You endorse a controversial “hero” such as Kaepernick, and immediately appear as if you’re “taking a stance”. Meanwhile, Kaepernick supporters watch, in mass, as far right-wing idiots burn their Nike paraphernalia (and of course sometimes their feet in the process but that’s okay because it’s not like they use them stand for anything of value anyway). So how do you respond? You make sure that sh*t sells out. You have to make sure the now poor and vulnerable Nike is not scared from their former fans burning Nike logos over this decision. You have to make sure Nike knows this was a good decision. You have to show those racists, through nothing but your consumption, that you are a Kaepernick fan. So you purchase their Kaepernick gear, en mass.

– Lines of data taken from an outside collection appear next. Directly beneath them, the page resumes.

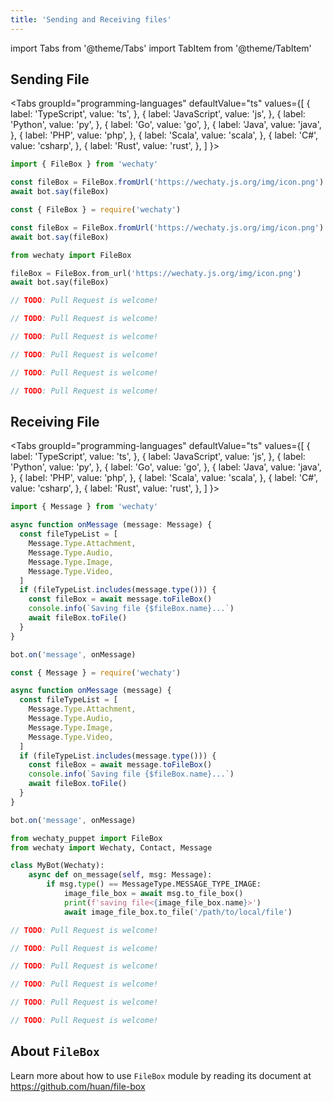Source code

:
 ```yaml
---
title: 'Sending and Receiving files'
---
```


import Tabs from '@theme/Tabs'
import TabItem from '@theme/TabItem'

## Sending File

<Tabs
  groupId="programming-languages"
  defaultValue="ts"
  values={[
    { label: 'TypeScript',  value: 'ts', },
    { label: 'JavaScript',  value: 'js', },
    { label: 'Python',      value: 'py', },
    { label: 'Go',          value: 'go', },
    { label: 'Java',        value: 'java', },
    { label: 'PHP',         value: 'php', },
    { label: 'Scala',       value: 'scala', },
    { label: 'C#',          value: 'csharp', },
    { label: 'Rust',        value: 'rust', },
  ]
}>

<TabItem value="ts">

```ts
import { FileBox } from 'wechaty'

const fileBox = FileBox.fromUrl('https://wechaty.js.org/img/icon.png')
await bot.say(fileBox)
```

</TabItem>
<TabItem value="js">

```js
const { FileBox } = require('wechaty')

const fileBox = FileBox.fromUrl('https://wechaty.js.org/img/icon.png')
await bot.say(fileBox)
```

</TabItem>
<TabItem value="py">

```py
from wechaty import FileBox

fileBox = FileBox.from_url('https://wechaty.js.org/img/icon.png')
await bot.say(fileBox)
```

</TabItem>
<TabItem value="go">

```go
// TODO: Pull Request is welcome!
```

</TabItem>
<TabItem value="java">

```java
// TODO: Pull Request is welcome!
```

</TabItem>
<TabItem value="php">

```php
// TODO: Pull Request is welcome!
```

</TabItem>
<TabItem value="scala">

```scala
// TODO: Pull Request is welcome!
```

</TabItem>
<TabItem value="csharp">

```csharp
// TODO: Pull Request is welcome!
```

</TabItem>
<TabItem value="rust">

```rust
// TODO: Pull Request is welcome!
```

</TabItem>
</Tabs>

## Receiving File

<Tabs
  groupId="programming-languages"
  defaultValue="ts"
  values={[
    { label: 'TypeScript',  value: 'ts', },
    { label: 'JavaScript',  value: 'js', },
    { label: 'Python',      value: 'py', },
    { label: 'Go',          value: 'go', },
    { label: 'Java',        value: 'java', },
    { label: 'PHP',         value: 'php', },
    { label: 'Scala',       value: 'scala', },
    { label: 'C#',          value: 'csharp', },
    { label: 'Rust',        value: 'rust', },
  ]
}>

<TabItem value="ts">

```ts
import { Message } from 'wechaty'

async function onMessage (message: Message) {
  const fileTypeList = [
    Message.Type.Attachment,
    Message.Type.Audio,
    Message.Type.Image,
    Message.Type.Video,
  ]
  if (fileTypeList.includes(message.type())) {
    const fileBox = await message.toFileBox()
    console.info(`Saving file {$fileBox.name}...`)
    await fileBox.toFile()
  }
}

bot.on('message', onMessage)
```

</TabItem>
<TabItem value="js">

```js
const { Message } = require('wechaty')

async function onMessage (message) {
  const fileTypeList = [
    Message.Type.Attachment,
    Message.Type.Audio,
    Message.Type.Image,
    Message.Type.Video,
  ]
  if (fileTypeList.includes(message.type())) {
    const fileBox = await message.toFileBox()
    console.info(`Saving file {$fileBox.name}...`)
    await fileBox.toFile()
  }
}

bot.on('message', onMessage)
```

</TabItem>
<TabItem value="py">

```py
from wechaty_puppet import FileBox
from wechaty import Wechaty, Contact, Message

class MyBot(Wechaty):
    async def on_message(self, msg: Message):
        if msg.type() == MessageType.MESSAGE_TYPE_IMAGE:
            image_file_box = await msg.to_file_box()
            print(f'saving file<{image_file_box.name}>')
            await image_file_box.to_file('/path/to/local/file')
```

</TabItem>
<TabItem value="go">

```go
// TODO: Pull Request is welcome!
```

</TabItem>
<TabItem value="java">

```java
// TODO: Pull Request is welcome!
```

</TabItem>
<TabItem value="php">

```php
// TODO: Pull Request is welcome!
```

</TabItem>
<TabItem value="scala">

```scala
// TODO: Pull Request is welcome!
```

</TabItem>
<TabItem value="csharp">

```csharp
// TODO: Pull Request is welcome!
```

</TabItem>
<TabItem value="rust">

```rust
// TODO: Pull Request is welcome!
```

</TabItem>
</Tabs>

## About `FileBox`

Learn more about how to use `FileBox` module by reading its document at <https://github.com/huan/file-box>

Thus, purchasing Nike has now become a political statement, as significant as voting; they’ve created a certain polarizing environment in which we feel that Nike, rather than actual community organizations working to further civil rights, needs our support, praise, money, and visibility.
Speaking of things that need our support, praise, money, and visibility, this 30th anniversary campaign also comes just months after Nike signed an 8-year contract with the NFL, which some are speculating to be worth billions. And even further, the last time the #BoycottNike hashtag was trending was when Nike announced their annual “Law Enforcement Appreciation Sale” in the midst of hightented domestic police shootings of Black people.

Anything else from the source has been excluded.